Author: Brian Pearce / Wolfe Publishing Co.
Date: Jun 27 2014

The .405 Winchester was introduced in 1904 for the Winchester Model 1895 lever-action rifle, but was also chambered for a variety of single-shot, double rifles and the Remington Lee bolt action. It launched a 300-grain bullet at 2,200 fps and developed a good reputation on big game, including grizzly, Alaskan brown bear and moose. Its greatest fame, however, probably came from President Teddy Roosevelt’s extensive hunting trip to Africa. Using a factory custom-built gun, it became his preferred lion rifle and cartridge, which was understandable as it offered power and fast repeat shots.

The Model 1895 rifle was discontinued in 1936 (with a handful of rifles being produced from parts until World War II). With renewed interest in older rifles and cartridges in recent years, in 2001 Winchester and Hornady teamed up to produce a modern (Japanese manufactured) Model 1895, with Hornady offering factory loads. Ruger also offered its No. 1 rifle and Winchester likewise chambered its Model 1885.

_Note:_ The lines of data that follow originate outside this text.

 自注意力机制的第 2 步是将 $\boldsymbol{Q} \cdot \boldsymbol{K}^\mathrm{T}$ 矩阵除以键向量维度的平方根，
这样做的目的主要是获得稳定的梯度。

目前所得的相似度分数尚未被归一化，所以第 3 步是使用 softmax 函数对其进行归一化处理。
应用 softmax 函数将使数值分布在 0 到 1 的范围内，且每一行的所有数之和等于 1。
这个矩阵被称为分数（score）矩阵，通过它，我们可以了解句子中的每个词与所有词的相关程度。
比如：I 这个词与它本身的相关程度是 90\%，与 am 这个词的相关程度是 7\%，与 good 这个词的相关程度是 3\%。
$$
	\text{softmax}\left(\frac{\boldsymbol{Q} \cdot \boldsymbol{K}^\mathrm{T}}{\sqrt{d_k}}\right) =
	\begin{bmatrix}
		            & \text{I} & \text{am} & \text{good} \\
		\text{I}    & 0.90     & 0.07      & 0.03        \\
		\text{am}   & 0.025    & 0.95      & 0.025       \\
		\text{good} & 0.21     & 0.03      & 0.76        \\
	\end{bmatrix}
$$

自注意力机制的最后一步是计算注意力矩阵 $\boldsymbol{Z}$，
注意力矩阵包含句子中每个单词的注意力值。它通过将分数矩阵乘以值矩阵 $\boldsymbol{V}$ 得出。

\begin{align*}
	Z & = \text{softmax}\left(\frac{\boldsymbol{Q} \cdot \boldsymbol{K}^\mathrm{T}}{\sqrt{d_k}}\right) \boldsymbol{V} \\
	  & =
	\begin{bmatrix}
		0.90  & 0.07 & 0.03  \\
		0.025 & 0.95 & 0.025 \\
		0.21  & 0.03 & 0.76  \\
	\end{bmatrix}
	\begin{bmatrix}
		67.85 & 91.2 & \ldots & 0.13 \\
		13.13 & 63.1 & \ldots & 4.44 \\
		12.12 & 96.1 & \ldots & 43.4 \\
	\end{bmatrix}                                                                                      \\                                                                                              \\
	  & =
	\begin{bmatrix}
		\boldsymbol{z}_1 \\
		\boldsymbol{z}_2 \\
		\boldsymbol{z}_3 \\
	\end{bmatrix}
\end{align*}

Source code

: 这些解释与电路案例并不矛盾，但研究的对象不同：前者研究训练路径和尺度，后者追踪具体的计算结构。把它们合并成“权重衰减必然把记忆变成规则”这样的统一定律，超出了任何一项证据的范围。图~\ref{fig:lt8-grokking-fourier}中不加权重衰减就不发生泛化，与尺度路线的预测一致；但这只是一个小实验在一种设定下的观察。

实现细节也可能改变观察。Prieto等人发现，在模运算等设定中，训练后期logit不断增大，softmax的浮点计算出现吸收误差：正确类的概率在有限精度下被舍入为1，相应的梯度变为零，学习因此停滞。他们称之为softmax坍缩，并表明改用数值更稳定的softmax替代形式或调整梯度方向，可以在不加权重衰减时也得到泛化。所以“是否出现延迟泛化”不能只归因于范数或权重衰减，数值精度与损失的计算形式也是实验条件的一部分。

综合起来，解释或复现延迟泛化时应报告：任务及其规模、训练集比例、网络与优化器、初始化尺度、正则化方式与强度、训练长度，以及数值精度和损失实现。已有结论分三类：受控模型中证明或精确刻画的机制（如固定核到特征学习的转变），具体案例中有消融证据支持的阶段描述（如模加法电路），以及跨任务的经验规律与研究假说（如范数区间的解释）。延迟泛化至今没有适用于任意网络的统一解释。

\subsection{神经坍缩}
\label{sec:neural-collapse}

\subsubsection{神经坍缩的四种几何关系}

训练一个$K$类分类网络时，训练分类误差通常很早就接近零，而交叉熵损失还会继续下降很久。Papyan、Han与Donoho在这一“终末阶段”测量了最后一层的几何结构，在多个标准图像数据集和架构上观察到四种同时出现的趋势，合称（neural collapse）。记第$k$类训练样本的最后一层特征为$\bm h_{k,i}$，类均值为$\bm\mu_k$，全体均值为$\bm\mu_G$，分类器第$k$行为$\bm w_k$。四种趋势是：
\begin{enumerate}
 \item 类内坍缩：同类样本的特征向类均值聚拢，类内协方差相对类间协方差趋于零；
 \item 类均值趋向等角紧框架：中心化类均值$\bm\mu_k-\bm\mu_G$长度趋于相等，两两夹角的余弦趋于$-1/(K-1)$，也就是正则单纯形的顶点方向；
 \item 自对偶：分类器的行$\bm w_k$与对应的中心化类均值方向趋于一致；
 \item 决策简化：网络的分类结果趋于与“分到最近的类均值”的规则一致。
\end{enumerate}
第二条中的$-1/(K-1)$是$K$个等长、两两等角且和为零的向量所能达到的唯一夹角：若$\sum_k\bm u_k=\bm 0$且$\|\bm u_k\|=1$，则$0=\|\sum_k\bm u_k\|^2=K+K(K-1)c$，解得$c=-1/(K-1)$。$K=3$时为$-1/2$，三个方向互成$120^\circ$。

The .405 Winchester is based on the rimmed .30-40 Krag case, but straightened and lengthened to 2.583 inch. Bullet diameter varies from manufacturers, but is usually .411 or .412 inch, with Hornady bullets measuring .411 inch. In addition to Hornady, several companies, including Bertram and Kynoch, offer brass ammunition.

Hodgdon H-4895 powder gave the best overall performance by duplicating factory load velocities and produced the best accuracy, but only with maximum listed loads.

When handloading ammunition for Winchester lever-action rifles, it is important to apply a heavy crimp, as this will help keep bullets in place when they are subjected to battering in the box magazine or when fed into the chamber.

The industry currently holds maximum average pressures to 44,000 psi, with none of the accompanying data exceeding that figure.